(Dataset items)
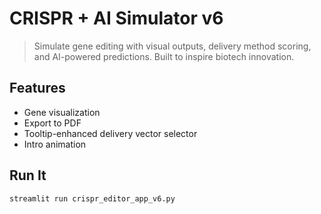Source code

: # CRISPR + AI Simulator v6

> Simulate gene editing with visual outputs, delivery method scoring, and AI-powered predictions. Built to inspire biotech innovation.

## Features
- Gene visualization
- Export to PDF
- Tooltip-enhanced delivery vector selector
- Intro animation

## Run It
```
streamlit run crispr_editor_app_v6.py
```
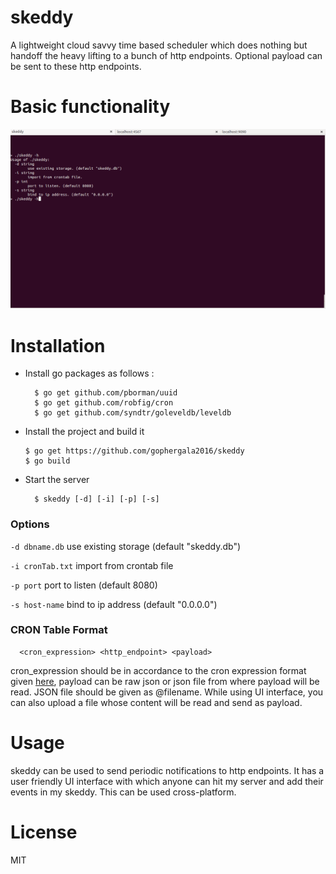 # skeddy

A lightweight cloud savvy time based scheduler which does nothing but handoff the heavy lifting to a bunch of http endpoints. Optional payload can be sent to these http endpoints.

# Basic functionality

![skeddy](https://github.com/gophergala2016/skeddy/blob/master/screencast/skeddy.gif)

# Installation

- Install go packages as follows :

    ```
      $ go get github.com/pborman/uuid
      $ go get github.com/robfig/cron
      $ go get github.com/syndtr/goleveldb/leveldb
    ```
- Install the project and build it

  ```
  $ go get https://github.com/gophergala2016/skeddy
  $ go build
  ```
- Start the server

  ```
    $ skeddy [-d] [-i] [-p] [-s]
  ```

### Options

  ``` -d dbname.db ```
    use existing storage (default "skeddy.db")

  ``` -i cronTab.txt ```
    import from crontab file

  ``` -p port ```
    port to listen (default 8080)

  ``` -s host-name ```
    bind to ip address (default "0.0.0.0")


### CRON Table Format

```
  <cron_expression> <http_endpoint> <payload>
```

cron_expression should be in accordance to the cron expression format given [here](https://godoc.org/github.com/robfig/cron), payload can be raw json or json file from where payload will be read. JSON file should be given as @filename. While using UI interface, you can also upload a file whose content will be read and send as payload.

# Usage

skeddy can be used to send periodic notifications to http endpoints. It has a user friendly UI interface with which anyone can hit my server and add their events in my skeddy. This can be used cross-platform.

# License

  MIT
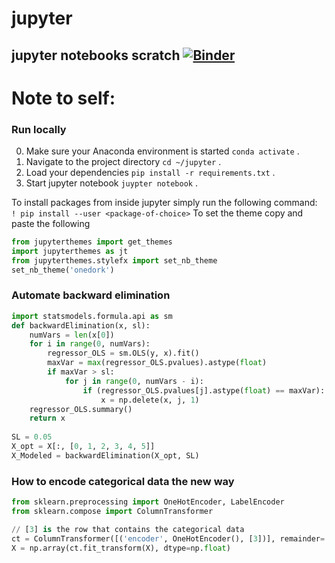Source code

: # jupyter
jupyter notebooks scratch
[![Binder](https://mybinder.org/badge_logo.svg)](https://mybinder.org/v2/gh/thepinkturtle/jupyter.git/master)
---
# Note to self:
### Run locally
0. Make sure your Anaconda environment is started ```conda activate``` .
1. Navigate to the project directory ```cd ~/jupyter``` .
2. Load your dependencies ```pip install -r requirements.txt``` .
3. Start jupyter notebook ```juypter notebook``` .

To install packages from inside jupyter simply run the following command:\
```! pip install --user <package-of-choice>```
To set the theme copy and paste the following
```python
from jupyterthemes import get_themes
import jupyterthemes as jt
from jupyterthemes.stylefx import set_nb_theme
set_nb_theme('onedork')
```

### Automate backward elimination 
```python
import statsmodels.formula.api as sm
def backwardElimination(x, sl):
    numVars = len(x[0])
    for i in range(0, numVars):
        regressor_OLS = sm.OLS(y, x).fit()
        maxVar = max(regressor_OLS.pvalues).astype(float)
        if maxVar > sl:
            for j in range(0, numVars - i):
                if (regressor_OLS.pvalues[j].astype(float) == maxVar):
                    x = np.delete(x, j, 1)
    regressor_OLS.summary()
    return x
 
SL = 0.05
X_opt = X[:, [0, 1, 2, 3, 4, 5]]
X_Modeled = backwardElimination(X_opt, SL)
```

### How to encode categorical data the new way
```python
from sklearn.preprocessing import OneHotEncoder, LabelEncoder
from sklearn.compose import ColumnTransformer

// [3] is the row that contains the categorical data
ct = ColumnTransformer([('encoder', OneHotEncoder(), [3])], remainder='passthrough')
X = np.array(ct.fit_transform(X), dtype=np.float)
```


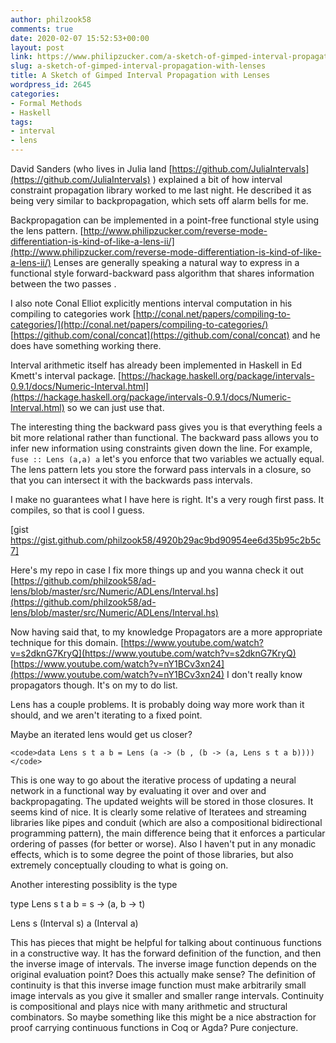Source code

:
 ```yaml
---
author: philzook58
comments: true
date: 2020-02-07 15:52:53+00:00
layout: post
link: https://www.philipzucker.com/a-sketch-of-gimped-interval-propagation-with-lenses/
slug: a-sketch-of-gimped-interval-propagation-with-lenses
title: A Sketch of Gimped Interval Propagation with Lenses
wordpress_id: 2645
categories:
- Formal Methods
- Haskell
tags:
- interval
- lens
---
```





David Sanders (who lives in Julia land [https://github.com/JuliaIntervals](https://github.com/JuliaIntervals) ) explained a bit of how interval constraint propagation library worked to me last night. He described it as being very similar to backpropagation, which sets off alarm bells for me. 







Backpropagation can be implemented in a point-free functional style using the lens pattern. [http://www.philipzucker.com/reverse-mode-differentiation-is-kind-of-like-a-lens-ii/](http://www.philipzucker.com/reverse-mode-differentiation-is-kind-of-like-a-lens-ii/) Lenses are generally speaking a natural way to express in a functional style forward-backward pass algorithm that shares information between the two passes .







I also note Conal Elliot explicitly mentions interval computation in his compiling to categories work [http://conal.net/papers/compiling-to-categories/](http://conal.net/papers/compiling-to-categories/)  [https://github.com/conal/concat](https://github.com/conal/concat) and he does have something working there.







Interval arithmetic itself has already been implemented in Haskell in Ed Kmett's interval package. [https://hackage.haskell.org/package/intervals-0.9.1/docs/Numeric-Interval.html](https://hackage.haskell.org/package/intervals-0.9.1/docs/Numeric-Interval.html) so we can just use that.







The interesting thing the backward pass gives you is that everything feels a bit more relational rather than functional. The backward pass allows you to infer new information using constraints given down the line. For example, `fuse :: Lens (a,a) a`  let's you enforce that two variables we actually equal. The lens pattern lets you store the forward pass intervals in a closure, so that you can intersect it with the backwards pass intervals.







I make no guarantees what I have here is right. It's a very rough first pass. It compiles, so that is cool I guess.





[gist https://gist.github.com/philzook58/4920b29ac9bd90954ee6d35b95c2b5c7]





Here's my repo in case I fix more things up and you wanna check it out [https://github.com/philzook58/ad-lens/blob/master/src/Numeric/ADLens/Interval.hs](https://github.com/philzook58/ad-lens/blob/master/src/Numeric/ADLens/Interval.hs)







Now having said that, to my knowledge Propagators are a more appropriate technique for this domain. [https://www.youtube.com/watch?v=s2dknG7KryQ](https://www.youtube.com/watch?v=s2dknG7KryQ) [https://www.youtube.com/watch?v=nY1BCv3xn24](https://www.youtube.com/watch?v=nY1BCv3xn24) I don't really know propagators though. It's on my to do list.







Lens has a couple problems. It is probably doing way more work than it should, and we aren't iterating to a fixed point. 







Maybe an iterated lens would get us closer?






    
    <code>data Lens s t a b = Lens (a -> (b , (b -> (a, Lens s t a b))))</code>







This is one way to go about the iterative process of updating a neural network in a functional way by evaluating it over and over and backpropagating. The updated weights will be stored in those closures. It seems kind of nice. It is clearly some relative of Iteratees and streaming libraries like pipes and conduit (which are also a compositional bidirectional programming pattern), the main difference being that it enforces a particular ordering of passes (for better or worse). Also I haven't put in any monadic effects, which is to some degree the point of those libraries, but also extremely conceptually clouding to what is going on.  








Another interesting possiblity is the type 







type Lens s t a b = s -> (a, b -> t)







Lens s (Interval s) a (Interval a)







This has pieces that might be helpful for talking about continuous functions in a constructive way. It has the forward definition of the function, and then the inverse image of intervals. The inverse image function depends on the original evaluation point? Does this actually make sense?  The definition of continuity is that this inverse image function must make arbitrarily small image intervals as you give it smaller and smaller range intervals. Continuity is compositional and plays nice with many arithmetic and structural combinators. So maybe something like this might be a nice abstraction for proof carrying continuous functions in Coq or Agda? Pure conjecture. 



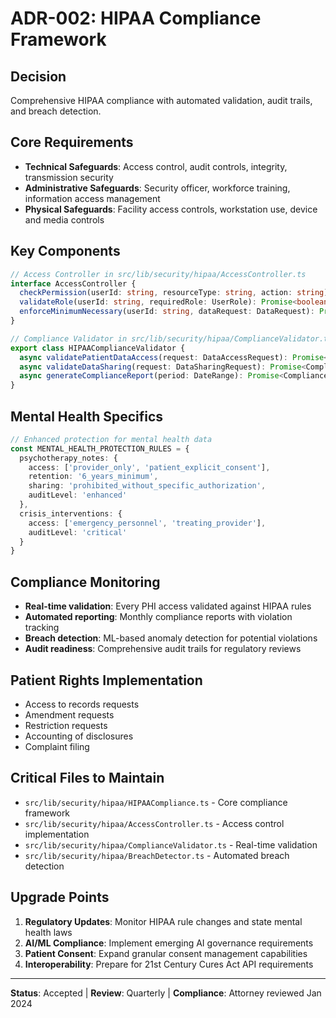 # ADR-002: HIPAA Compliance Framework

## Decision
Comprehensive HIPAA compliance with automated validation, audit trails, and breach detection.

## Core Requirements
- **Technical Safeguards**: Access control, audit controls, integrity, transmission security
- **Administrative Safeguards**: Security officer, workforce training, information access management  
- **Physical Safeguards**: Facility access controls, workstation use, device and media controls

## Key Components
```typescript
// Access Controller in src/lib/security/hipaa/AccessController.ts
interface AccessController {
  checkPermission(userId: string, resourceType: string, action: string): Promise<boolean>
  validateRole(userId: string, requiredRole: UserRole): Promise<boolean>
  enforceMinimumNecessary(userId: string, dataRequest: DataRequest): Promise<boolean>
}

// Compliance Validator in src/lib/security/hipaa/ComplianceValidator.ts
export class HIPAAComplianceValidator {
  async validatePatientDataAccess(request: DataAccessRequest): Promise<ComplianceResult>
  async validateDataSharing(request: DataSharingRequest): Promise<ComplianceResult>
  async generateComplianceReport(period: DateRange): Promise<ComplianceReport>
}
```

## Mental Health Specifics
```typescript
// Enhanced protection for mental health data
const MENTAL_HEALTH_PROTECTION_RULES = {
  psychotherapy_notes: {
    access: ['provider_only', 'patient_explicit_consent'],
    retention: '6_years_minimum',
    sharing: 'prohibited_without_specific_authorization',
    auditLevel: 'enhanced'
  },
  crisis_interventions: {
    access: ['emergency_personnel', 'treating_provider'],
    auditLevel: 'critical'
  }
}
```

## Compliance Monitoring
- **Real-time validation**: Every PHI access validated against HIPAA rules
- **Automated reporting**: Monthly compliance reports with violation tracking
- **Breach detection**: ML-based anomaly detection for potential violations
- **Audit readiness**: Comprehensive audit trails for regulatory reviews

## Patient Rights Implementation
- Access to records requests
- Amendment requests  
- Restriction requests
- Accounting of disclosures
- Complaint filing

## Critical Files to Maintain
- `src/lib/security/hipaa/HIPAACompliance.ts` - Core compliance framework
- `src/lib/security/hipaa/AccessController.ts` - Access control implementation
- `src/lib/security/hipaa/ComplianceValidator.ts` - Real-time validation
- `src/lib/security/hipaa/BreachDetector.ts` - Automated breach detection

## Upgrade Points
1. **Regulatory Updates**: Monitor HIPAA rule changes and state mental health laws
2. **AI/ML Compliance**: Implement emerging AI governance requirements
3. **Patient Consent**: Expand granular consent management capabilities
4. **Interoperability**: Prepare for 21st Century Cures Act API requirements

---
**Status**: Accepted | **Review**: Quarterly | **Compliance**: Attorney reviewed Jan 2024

Instructions for the task: Starting at the line above that contains "- Restriction requests", write out each line exactly until the line that contains "- Real-time validation" has been written, and stop there.

Exercise response:
- Restriction requests
- Accounting of disclosures
- Complaint filing

## Critical Files to Maintain
- `src/lib/security/hipaa/HIPAACompliance.ts` - Core compliance framework
- `src/lib/security/hipaa/AccessController.ts` - Access control implementation
- `src/lib/security/hipaa/ComplianceValidator.ts` - Real-time validation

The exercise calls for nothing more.